2.) I am currently in the midst of an alternative certification program for teachers. This week I passed the 4-8th Generalist content exam which makes me eligible to get a teaching job. I’m able to teach anything 4-8th grade. The exam was much more difficult than I had imagined, but I ended up scoring well. 282 out of 300 and the passing grade was only 240. I’m excited about the possibility of teaching. My favorite parts of youth ministry have always been the times with students and this way I’ll be able to be with them every day of the week. I’m also excited about having a schedule similar to my kids as they grow older and having Sundays off so that we can be involved wherever we’d like. We’re prayin’ that I can get a teaching job before the end of this school year – preferably close to home too.


My First Memory of God

I’ve been doing a project for my family – scanning pictures from mom’s old trunk. In among the pictures I found an article that mom had saved – It’s an article I wrote almost 15 years ago – Dec 1994. It was the first time I remember realizing that my parents couldn’t do anything. It was the first time I remember praying for God to do something to help us. Anyway, I typed it up here ’cause it brought back such memories for me.


Wagon It was a cold winter night in New Mexico and the wipers were frantically pushing the snow from the windshield. I was 10 years old and my family had been skiing in Colorado. We were headed back home through New Mexico when the storm hit us. The same snow that had brought joy in skiing, was now the icy villain which threatened our very lives. We were caught in a “white out.” So-called because the intensity of the snowfall had blinded us. Dad was unfamiliar with the road. Did it drop off on one side to a cliff? Were we even on the road? All of these thoughts ran through our minds. I decided to hide from my fears by sleeping in the back of the old station wagon with my younger brother and sister. It was hopeless. I was too scared. Mom and dad just drove. The usual boring adult conversation that had always made it’s way to the back seats had stopped. There was nothing but silence, except for the sound of the tires packing the snow underneath the car. That awful pounding sound the rang with the rhythm of the car.

Finally, dad decided to just quit driving. We no longer had to fear falling off a cliff or hear that awful sound. Now it was only the possibility of being stranded. There was still no conversation, except for the desperate prayers that mom and dad were silently sending up to God. Even at my age, my prayer was the same as theirs, “Help!” I only wished I could have had the innocence of my younger brother and sister who were asleep in the back, but I was older and wiser and understood what there was to be afraid of. Ignorance for them wasn’t a bad thing though.
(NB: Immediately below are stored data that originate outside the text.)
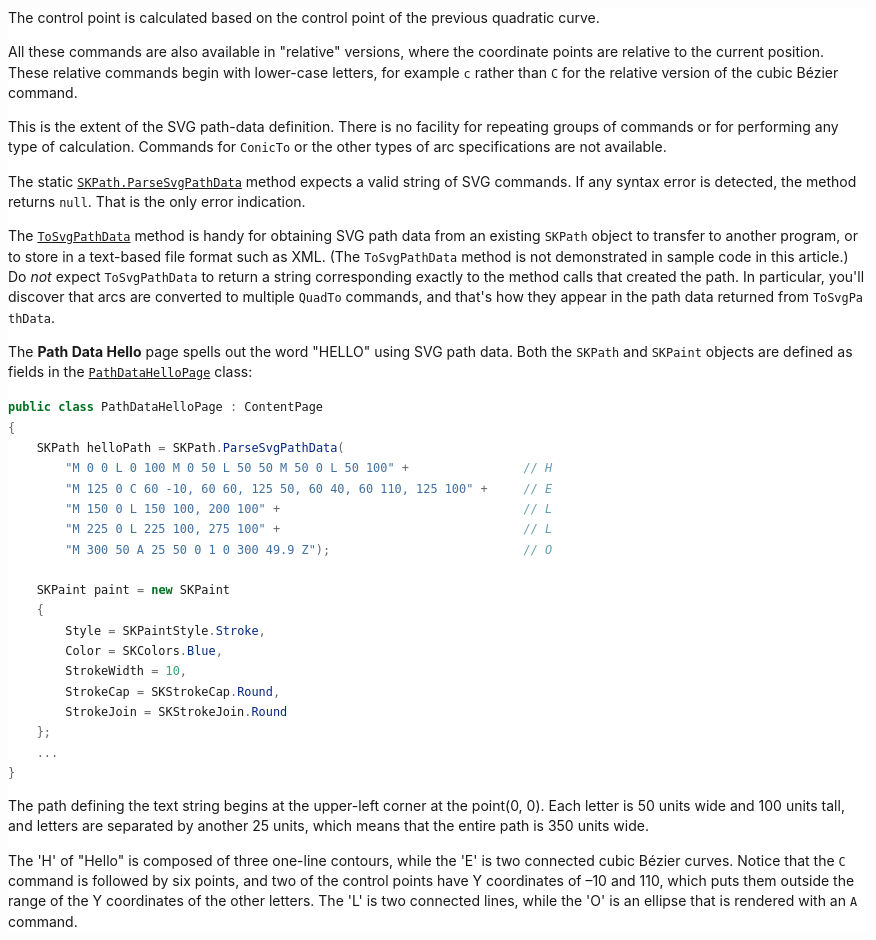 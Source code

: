 The control point is calculated based on the control point of the previous quadratic curve.

All these commands are also available in "relative" versions, where the coordinate points are relative to the current position. These relative commands begin with lower-case letters, for example `c` rather than `C` for the relative version of the cubic Bézier command.

This is the extent of the SVG path-data definition. There is no facility for repeating groups of commands or for performing any type of calculation. Commands for `ConicTo` or the other types of arc specifications are not available.

The static [`SKPath.ParseSvgPathData`](xref:SkiaSharp.SKPath.ParseSvgPathData(System.String)) method expects a valid string of SVG commands. If any syntax error is detected, the method returns `null`. That is the only error indication.

The [`ToSvgPathData`](xref:SkiaSharp.SKPath.ToSvgPathData) method is handy for obtaining SVG path data from an existing `SKPath` object to transfer  to another program, or to store in a text-based file format such as XML. (The `ToSvgPathData` method is not demonstrated in sample code in this article.) Do *not* expect `ToSvgPathData` to return a string corresponding exactly to the method calls that created the path. In particular, you'll discover that arcs are converted to multiple `QuadTo` commands, and that's how they appear in the path data returned from `ToSvgPathData`.

The **Path Data Hello** page spells out the word "HELLO" using SVG path data. Both the `SKPath` and `SKPaint` objects are defined as fields in the [`PathDataHelloPage`](https://github.com/xamarin/xamarin-forms-samples/blob/master/SkiaSharpForms/Demos/Demos/SkiaSharpFormsDemos/Curves/PathDataHelloPage.cs) class:

```csharp
public class PathDataHelloPage : ContentPage
{
    SKPath helloPath = SKPath.ParseSvgPathData(
        "M 0 0 L 0 100 M 0 50 L 50 50 M 50 0 L 50 100" +                // H
        "M 125 0 C 60 -10, 60 60, 125 50, 60 40, 60 110, 125 100" +     // E
        "M 150 0 L 150 100, 200 100" +                                  // L
        "M 225 0 L 225 100, 275 100" +                                  // L
        "M 300 50 A 25 50 0 1 0 300 49.9 Z");                           // O

    SKPaint paint = new SKPaint
    {
        Style = SKPaintStyle.Stroke,
        Color = SKColors.Blue,
        StrokeWidth = 10,
        StrokeCap = SKStrokeCap.Round,
        StrokeJoin = SKStrokeJoin.Round
    };
    ...
}
```

The path defining the text string begins at the upper-left corner at the point(0, 0). Each letter is 50 units wide and 100 units tall, and letters are separated by another 25 units, which means that the entire path is 350 units wide.

The 'H' of "Hello" is composed of three one-line contours, while the 'E' is two connected cubic Bézier curves. Notice that the `C` command is followed by six points, and two of the control points have Y coordinates of –10 and 110, which puts them outside the range of the Y coordinates of the other letters. The 'L' is two connected lines, while the 'O' is an ellipse that is rendered with an `A` command.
A few minutes later, there was a knock on dad’s window. It was an older man who offered to let us come stay in his house for the night. With no other real options, dad agreed and we very carefully followed his tail lights to a tiny little cabin. We met his wife and began talking to him. It turned out that he was a Methodist missionary on an Indian reservation there in New Mexico. His wife made jewelry out of rocks that she cut and polished. As a 10 year old I was most impressed by the machine that cut the rocks. That night in a tiny little cabin in a stranger’s house, we slept safe and warm.

To this day, I don’t know that missionary’s name, but then again, I do. His name is Jesus, because he let God work through him. He had given my family one of the greatest gifts that anyone could have ever given us. He made us feel safe in the midst of turmoil. He gave what he had to help us. I wonder if we could learn something from the example of this humble missionary? I wonder if he learned it from another humble missionary – maybe one who came to earth?


Anyway, that’s the article I wrote. Hope it was helpful.